(Rendered images with source text)
+++++

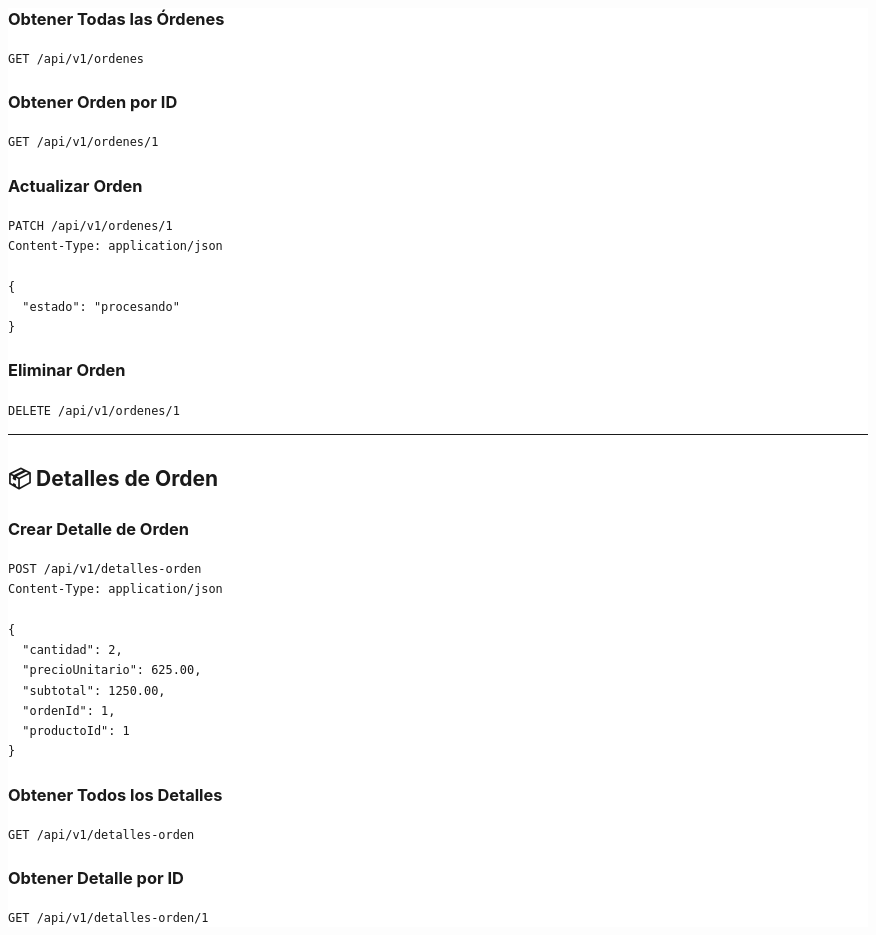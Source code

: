 ### Obtener Todas las Órdenes
```http
GET /api/v1/ordenes
```

### Obtener Orden por ID
```http
GET /api/v1/ordenes/1
```

### Actualizar Orden
```http
PATCH /api/v1/ordenes/1
Content-Type: application/json

{
  "estado": "procesando"
}
```

### Eliminar Orden
```http
DELETE /api/v1/ordenes/1
```

---

## 📦 Detalles de Orden

### Crear Detalle de Orden
```http
POST /api/v1/detalles-orden
Content-Type: application/json

{
  "cantidad": 2,
  "precioUnitario": 625.00,
  "subtotal": 1250.00,
  "ordenId": 1,
  "productoId": 1
}
```

### Obtener Todos los Detalles
```http
GET /api/v1/detalles-orden
```

### Obtener Detalle por ID
```http
GET /api/v1/detalles-orden/1
```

+++++

The records must be copied with no word altered, and without their pictures.

RESPONSE TO THE TASK -
Source code

: ### Obtener Todas las Órdenes
```http
GET /api/v1/ordenes
```

### Obtener Orden por ID
```http
GET /api/v1/ordenes/1
```

### Actualizar Orden
```http
PATCH /api/v1/ordenes/1
Content-Type: application/json

{
  "estado": "procesando"
}
```

### Eliminar Orden
```http
DELETE /api/v1/ordenes/1
```

---

## 📦 Detalles de Orden

### Crear Detalle de Orden
```http
POST /api/v1/detalles-orden
Content-Type: application/json

{
  "cantidad": 2,
  "precioUnitario": 625.00,
  "subtotal": 1250.00,
  "ordenId": 1,
  "productoId": 1
}
```

### Obtener Todos los Detalles
```http
GET /api/v1/detalles-orden
```

### Obtener Detalle por ID
```http
GET /api/v1/detalles-orden/1
```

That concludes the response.